Otra versión sostiene que se fue hasta el barrio de Copacabana y acompañado por un amigo se encontró con algunos periodistas. Bebieron unas cervezas y él comió frankfurter.

En un momento de la madrugada cayó un grupo de brasileños apesadumbrados que querían estirar esa noche maldita ahogándola en alcohol. 

Los brasileños hablaban del tal Obdulio Varela, con Obdulio sentado a un par de metros. Se dio a conocer, los brasileños lloraron por la derrota en la propia cara del verdugo. Obdulio terminó la noche invitado por los brasileños a tomar unos whiskies.

Volvió al hotel a las 7 de la mañana. Pidió dinero y se fue a pagar las cervezas que debía.

Con el premio que le dieron por ganar el Mundial se compró un autito modelo 31. Se lo robaron a la semana.

El duelo en Brasil fue absoluto: la selección no jugó por dos años y se cambiaron los colores de la indumentaria. Ya casi no se usaría más la camiseta blanca.
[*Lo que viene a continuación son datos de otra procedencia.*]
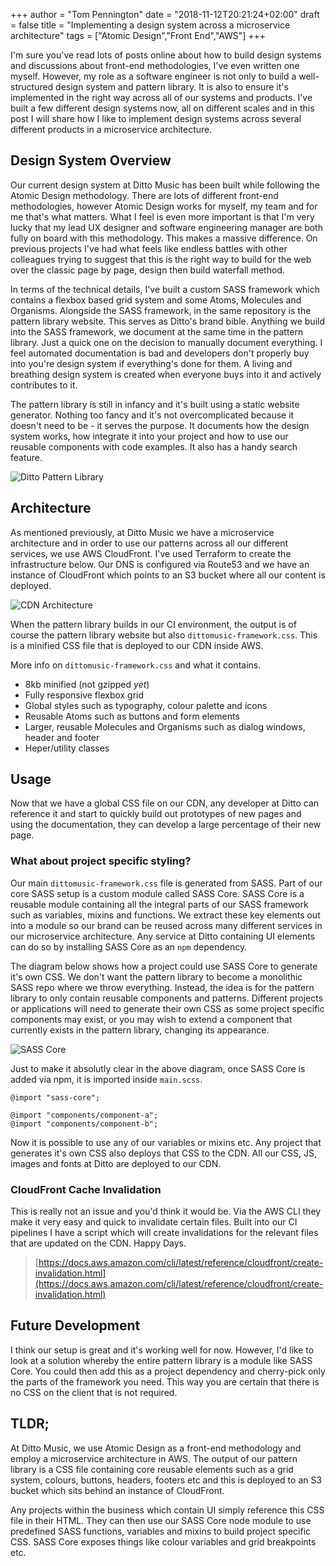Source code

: +++
author = "Tom Pennington"
date = "2018-11-12T20:21:24+02:00"
draft = false
title = "Implementing a design system across a microservice architecture"
tags = ["Atomic Design","Front End","AWS"]
+++

I'm sure you've read lots of posts online about how to build design systems and discussions about front-end methodologies, I've even written one myself. However, my role as a software engineer is not only to build a well-structured design system and pattern library. It is also to ensure it's implemented in the right way across all of our systems and products. I've built a few different design systems now, all on different scales and in this post I will share how I like to implement design systems across several different products in a microservice architecture.

## Design System Overview
Our current design system at Ditto Music has been built while following the Atomic Design methodology. There are lots of different front-end methodologies, however Atomic Design works for myself, my team and for me that's what matters. What I feel is even more important is that I'm very lucky that my lead UX designer and software engineering manager are both fully on board with this methodology. This makes a massive difference. On previous projects I've had what feels like endless battles with other colleagues trying to suggest that this is the right way to build for the web over the classic page by page, design then build waterfall method.

In terms of the technical details, I've built a custom SASS framework which contains a flexbox based grid system and some Atoms, Molecules and Organisms. Alongside the SASS framework, in the same repository is the pattern library website. This serves as Ditto's brand bible. Anything we build into the SASS framework, we document at the same time in the pattern library. Just a quick one on the decision to manually document everything. I feel automated documentation is bad and developers don't properly buy into you're design system if everything's done for them. A living and breathing design system is created when everyone buys into it and actively contributes to it.

The pattern library is still in infancy and it's built using a static website generator. Nothing too fancy and it's not overcomplicated because it doesn't need to be - it serves the purpose. It documents how the design system works, how integrate it into your project and how to use our reusable components with code examples. It also has a handy search feature.

![Ditto Pattern Library](https://i.imgur.com/LMa55EY.png)

## Architecture
As mentioned previously, at Ditto Music we have a microservice architecture and in order to use our patterns across all our different services, we use AWS CloudFront. I've used Terraform to create the infrastructure below. Our DNS is configured via Route53 and we have an instance of CloudFront which points to an S3 bucket where all our content is deployed.

![CDN Architecture](https://i.imgur.com/u8NnC4y.png)

When the pattern library builds in our CI environment, the output is of course the pattern library website but also `dittomusic-framework.css`. This is a minified CSS file that is deployed to our CDN inside AWS.

More info on `dittomusic-framework.css` and what it contains.

- 8kb minified (not gzipped *yet*)
- Fully responsive flexbox grid
- Global styles such as typography, colour palette and icons
- Reusable Atoms such as buttons and form elements
- Larger, reusable Molecules and Organisms such as dialog windows, header and footer
- Heper/utility classes

## Usage
Now that we have a global CSS file on our CDN, any developer at Ditto can reference it and start to quickly build out prototypes of new pages and using the documentation, they can develop a large percentage of their new page.

### What about project specific styling?

Our main `dittomusic-framework.css` file is generated from SASS. Part of our core SASS setup is a custom module called SASS Core. SASS Core is a reusable module containing all the integral parts of our SASS framework such as variables, mixins and functions. We extract these key elements out into a module so our brand can be reused across many different services in our microservice architecture. Any service at Ditto containing UI elements can do so by installing SASS Core as an `npm` dependency.

The diagram below shows how a project could use SASS Core to generate it's own CSS. We don't want the pattern library to become a monolithic SASS repo where we throw everything. Instead, the idea is for the pattern library to only contain reusable components and patterns. Different projects or applications will need to generate their own CSS as some project specific components may exist, or you may wish to extend a component that currently exists in the pattern library, changing its appearance.

![SASS Core](https://i.imgur.com/hgXbYQd.png)

Just to make it absolutly clear in the above diagram, once SASS Core is added via npm, it is imported inside `main.scss`. 

```
@import "sass-core";

@import "components/component-a";
@import "components/component-b";
```

Now it is possible to use any of our variables or mixins etc. Any project that generates it's own CSS also deploys that CSS to the CDN. All our CSS, JS, images and fonts at Ditto are deployed to our CDN.

### CloudFront Cache Invalidation
This is really not an issue and you'd think it would be. Via the AWS CLI they make it very easy and quick to invalidate certain files. Built into our CI pipelines I have a script which will create invalidations for the relevant files that are updated on the CDN. Happy Days.

> [https://docs.aws.amazon.com/cli/latest/reference/cloudfront/create-invalidation.html](https://docs.aws.amazon.com/cli/latest/reference/cloudfront/create-invalidation.html)

## Future Development

I think our setup is great and it's working well for now. However, I'd like to look at a solution whereby the entire pattern library is a module like SASS Core. You could then add this as a project dependency and cherry-pick only the parts of the framework you need. This way you are certain that there is no CSS on the client that is not required.

## TLDR;
At Ditto Music, we use Atomic Design as a front-end methodology and employ a microservice architecture in AWS. The output of our pattern library is a CSS file containing core reusable elements such as a grid system, colours, buttons, headers, footers etc and this is deployed to an S3 bucket which sits behind an instance of CloudFront.

Any projects within the business which contain UI simply reference this CSS file in their HTML. They can then use our SASS Core node module to use predefined SASS functions, variables and mixins to build project specific CSS. SASS Core exposes things like colour variables and grid breakpoints etc.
Aparecería la “canarinha”.

Cuando Obdulio Varela dejó el fútbol, no quiso saber más nada con el ambiente. Le dolieron los engaños de los dirigentes y las críticas de los periodistas.
“No volvería a acercarme a una cancha, ni aunque me ofrecieran millones”.

Dicen que Obdulio Varela se murió el 2 de agosto de 1996. 
No es verdad. 
El Maracaná sigue radiante como siempre.